🗞️ Why in News Makar Sankranti 2026, celebrated on January 14, generated over 20 regional festival traditions across India — from Tamil Nadu’s four-day Pongal to Gujarat’s kite-flying Uttarayan to Assam’s Bhogali Bihu — highlighting the remarkable cultural diversity that India’s federal constitution both accommodates and struggles to equally value.

The Festival as Civilisational Text

Makar Sankranti is, in one sense, the most democratic of India’s festivals: it requires no priest, no temple, no scripture to celebrate. Across the subcontinent, on the same calendar day, farmers, fisherfolk, and urban families observe the Sun’s northward journey with rituals rooted in their own ecological conditions — the rice harvest in Tamil Nadu, the mustard fields of Punjab, the Assamese riverine landscape, the kite-flying winds of Saurashtra.

The diversity of these celebrations — each with distinct foods, rituals, languages, and agricultural meanings — is a window into what the anthropologist Sudhir Kakar called India’s “civilisational plurality”: the capacity to generate endless cultural variation from common material conditions. That a single astronomical event (the Sun entering Capricorn) generates Pongal, Bihu, Lohri, Uttarayan, and Gangasagar Mela is not a puzzle to be resolved into unity — it is itself the expression of India’s nature.

The Political Economy of Cultural Recognition

Yet the Indian state’s relationship to this diversity is uneven and sometimes actively distorting.

The Government of India recently declared Pongal a National Festival — a designation that immediately generated controversy. Tamil activists pointed out that Pongal has never needed central recognition to survive for two millennia; they were sceptical that a “National” label would elevate Pongal or merely fold it into a homogenising narrative. The same dynamic played out when the Centre proposed standardising Navratri celebrations nationally, prompting regional communities to note that the Navratri celebrated in Gujarat (nine nights of Garba dance) is entirely different from the Navratri observed in Bengal (Durga Puja) or Himachal Pradesh.

This points to a structural tension in India’s cultural federalism: the Centre’s constitutional authority over broadcasting, national curricula, and cultural institutions (the Sangeet Natak Akademi, the Sahitya Akademi, the Archaeological Survey of India) gives it enormous power to frame which cultural expressions are considered “national” and which are considered merely “regional.” Cultural federalism — like fiscal federalism — requires not just formal protection but the affirmative distribution of recognition resources.

Intangible Cultural Heritage: What UNESCO Recognition Does and Does Not Do

India has 14 elements inscribed on UNESCO’s List of Intangible Cultural Heritage of Humanity. The most recent is Garba (2023) — the Gujarati dance form associated with Navratri. Tamil Nadu has been lobbying for Pongal to receive nomination; Assam for Bihu; Kerala for Onam.

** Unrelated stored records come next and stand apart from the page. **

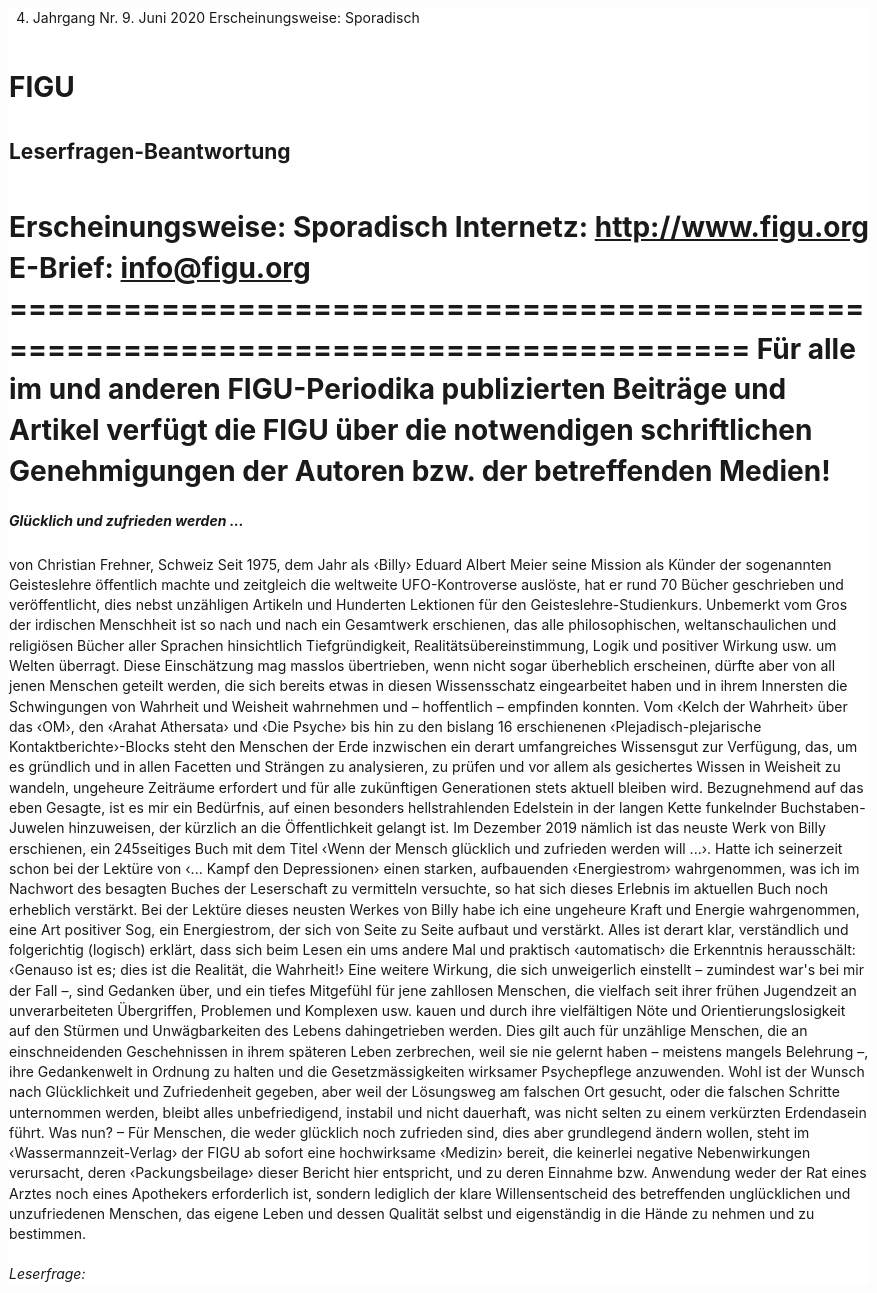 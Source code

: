 4. Jahrgang Nr. 9. Juni 2020 Erscheinungsweise: Sporadisch
# FIGU
## Leserfragen-Beantwortung
Erscheinungsweise: Sporadisch Internetz: http://www.figu.org E-Brief: info@figu.org ==================================================================================== Für alle im <FIGU-Leserfragen-Beantwortung> und anderen FIGU-Periodika publizierten Beiträge und Artikel verfügt die FIGU über die notwendigen schriftlichen Genehmigungen der Autoren bzw. der betreffenden Medien!
====================================================================================
##### Glücklich und zufrieden werden ...
von Christian Frehner, Schweiz Seit 1975, dem Jahr als ‹Billy› Eduard Albert Meier seine Mission als Künder der sogenannten Geisteslehre öffentlich machte und zeitgleich die weltweite UFO-Kontroverse auslöste, hat er rund 70 Bücher geschrieben und veröffentlicht, dies nebst unzähligen Artikeln und Hunderten Lektionen für den Geisteslehre-Studienkurs. Unbemerkt vom Gros der irdischen Menschheit ist so nach und nach ein Gesamtwerk erschienen, das alle philosophischen, weltanschaulichen und religiösen Bücher aller Sprachen hinsichtlich Tiefgründigkeit, Realitätsübereinstimmung, Logik und positiver Wirkung usw. um Welten überragt. Diese Einschätzung mag masslos übertrieben, wenn nicht sogar überheblich erscheinen, dürfte aber von all jenen Menschen geteilt werden, die sich bereits etwas in diesen Wissensschatz eingearbeitet haben und in ihrem Innersten die Schwingungen von Wahrheit und Weisheit wahrnehmen und – hoffentlich – empfinden konnten. Vom ‹Kelch der Wahrheit› über das ‹OM›, den ‹Arahat Athersata› und ‹Die Psyche› bis hin zu den bislang 16 erschienenen ‹Plejadisch-plejarische Kontaktberichte›-Blocks steht den Menschen der Erde inzwischen ein derart umfangreiches Wissensgut zur Verfügung, das, um es gründlich und in allen Facetten und Strängen zu analysieren, zu prüfen und vor allem als gesichertes Wissen in Weisheit zu wandeln, ungeheure Zeiträume erfordert und für alle zukünftigen Generationen stets aktuell bleiben wird. Bezugnehmend auf das eben Gesagte, ist es mir ein Bedürfnis, auf einen besonders hellstrahlenden Edelstein in der langen Kette funkelnder Buchstaben-Juwelen hinzuweisen, der kürzlich an die Öffentlichkeit gelangt ist. Im Dezember 2019 nämlich ist das neuste Werk von Billy erschienen, ein 245seitiges Buch mit dem Titel ‹Wenn der Mensch glücklich und zufrieden werden will ...›. Hatte ich seinerzeit schon bei der Lektüre von ‹... Kampf den Depressionen› einen starken, aufbauenden ‹Energiestrom› wahrgenommen, was ich im Nachwort des besagten Buches der Leserschaft zu vermitteln versuchte, so hat sich dieses Erlebnis im aktuellen Buch noch erheblich verstärkt. Bei der Lektüre dieses neusten Werkes von Billy habe ich eine ungeheure Kraft und Energie wahrgenommen, eine Art positiver Sog, ein Energiestrom, der sich von Seite zu Seite aufbaut und verstärkt.
Alles ist derart klar, verständlich und folgerichtig (logisch) erklärt, dass sich beim Lesen ein ums andere Mal und praktisch ‹automatisch› die Erkenntnis herausschält: ‹Genauso ist es; dies ist die Realität, die Wahrheit!› Eine weitere Wirkung, die sich unweigerlich einstellt – zumindest war's bei mir der Fall –, sind Gedanken über, und ein tiefes Mitgefühl für jene zahllosen Menschen, die vielfach seit ihrer frühen Jugendzeit an unverarbeiteten Übergriffen, Problemen und Komplexen usw. kauen und durch ihre vielfältigen Nöte und Orientierungslosigkeit auf den Stürmen und Unwägbarkeiten des Lebens dahingetrieben werden. Dies gilt auch für unzählige Menschen, die an einschneidenden Geschehnissen in ihrem späteren Leben zerbrechen, weil sie nie gelernt haben – meistens mangels Belehrung –, ihre Gedankenwelt in Ordnung zu halten und die Gesetzmässigkeiten wirksamer Psychepflege anzuwenden. Wohl ist der Wunsch nach Glücklichkeit und Zufriedenheit gegeben, aber weil der Lösungsweg am falschen Ort gesucht, oder die falschen Schritte unternommen werden, bleibt alles unbefriedigend, instabil und nicht dauerhaft, was nicht selten zu einem verkürzten Erdendasein führt.
Was nun? – Für Menschen, die weder glücklich noch zufrieden sind, dies aber grundlegend ändern wollen, steht im ‹Wassermannzeit-Verlag› der FIGU ab sofort eine hochwirksame ‹Medizin› bereit, die keinerlei negative Nebenwirkungen verursacht, deren ‹Packungsbeilage› dieser Bericht hier entspricht, und zu deren Einnahme bzw. Anwendung weder der Rat eines Arztes noch eines Apothekers erforderlich ist, sondern lediglich der klare Willensentscheid des betreffenden unglücklichen und unzufriedenen Menschen, das eigene Leben und dessen Qualität selbst und eigenständig in die Hände zu nehmen und zu bestimmen.
###### Leserfrage:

UNESCO ICH inscription does three things: it raises international visibility, it gives a state government leverage to request central funding for preservation, and it signals to domestic law that the element deserves protection against commercial distortion. What it does not do is prevent the element from changing — all living cultural practices change, and UNESCO’s model acknowledges that fixing a practice in amber destroys it as a living tradition.

The controversy around Jallikattu illustrates the limits of both legal and UNESCO protection for living cultural practices. The Supreme Court banned Jallikattu in 2014 on Prevention of Cruelty to Animals Act grounds, triggering massive protests in Tamil Nadu in 2017. The eventual resolution — Tamil Nadu’s Jallikattu Act 2017 and a central amendment to the PCA Act — was a legislative override of a judicial ruling, made possible by the political intensity of the cultural claim.

This raises a genuine jurisprudential question: when does a cultural practice constitute a fundamental right (Article 25 — right to practise religion; Article 29 — right to conserve culture) that overrides animal welfare legislation? The Jallikattu case has not been finally resolved — a Constitutional Bench of the Supreme Court is yet to deliver its final judgment on the validity of the state law.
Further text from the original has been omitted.